# Junkyards and scrap yards in the UAE



## Ivo Vassilev

Hi all,

I'm living in Dubai and I was wondering where I can find junkyards selling car parts around the Emirates. The Internet has not been particularly helpful...Basically, I'm looking for places selling catalytic converters (any car brand). I have previously visited Sharjah industrial area and Al-Aweer in Dubai, but could not find a junkyard. Any help would be much appreciated...

Thanks!


----------



## ExpatnKids

There are tons of them in Sharjah. Im surprised you didnt find any in the Industrial area.
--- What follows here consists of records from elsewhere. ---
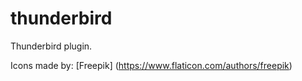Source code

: # thunderbird
Thunderbird plugin.

Icons made by: [Freepik] (https://www.flaticon.com/authors/freepik)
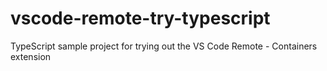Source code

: # vscode-remote-try-typescript
TypeScript sample project for trying out the VS Code Remote - Containers extension
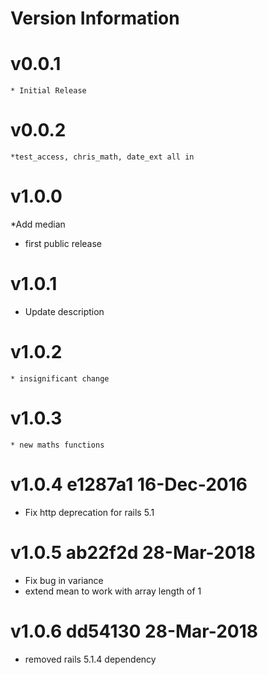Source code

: # Version Information
# v0.0.1
	* Initial Release
# v0.0.2
	*test_access, chris_math, date_ext all in
# v1.0.0
  *Add median
  * first public release
# v1.0.1
  * Update description
# v1.0.2
	* insignificant change
# v1.0.3
	* new maths functions
# v1.0.4 e1287a1 16-Dec-2016
  * Fix http deprecation for rails 5.1
# v1.0.5 ab22f2d 28-Mar-2018
  * Fix bug in variance
  * extend mean to work with array length of 1
# v1.0.6 dd54130 28-Mar-2018
  * removed rails 5.1.4 dependency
Just go to BMW road, and ask around for scrapyards. You can go in and find anything for any car


----------



## Ivo Vassilev

ExpatnKids said:


> There are tons of them in Sharjah. Im surprised you didnt find any in the Industrial area. Just go to BMW road, and ask around for scrapyards. You can go in and find anything for any car


Thanks for the reply! Where exactly is BMW road, by the way? I tried searching but no luck...I've been to Sharjah just a couple of times so I'm not quite familiar with roads, etc.


----------



## Frenjon

BMW signal is mentioned here:
KHALID AL HAMMADI AUTO SPARE PARTS CO. L.L.C.

See branch 1.

Never been there though.. Sharjah is still a mystery to me - puzzled daily to see how many cars go there in the afternoon/evening!


----------



## twowheelsgood

Dubai to Al Ain Road before you get to Dragonmart - plenty of wrecks stored in lots on the right hand side of the road as you head out that way.


----------



## Felixtoo2

Unfortunately that's Ras Al Khor and even more unfortunately the car dealers there will be putting many of those weecks back together and flogging them on, aledgedly.


----------



## raocd

Hi I am Rao looking for used parts for land cruiser 70 series. Anyone know of a place please. Appreciate your help. Cheers


----------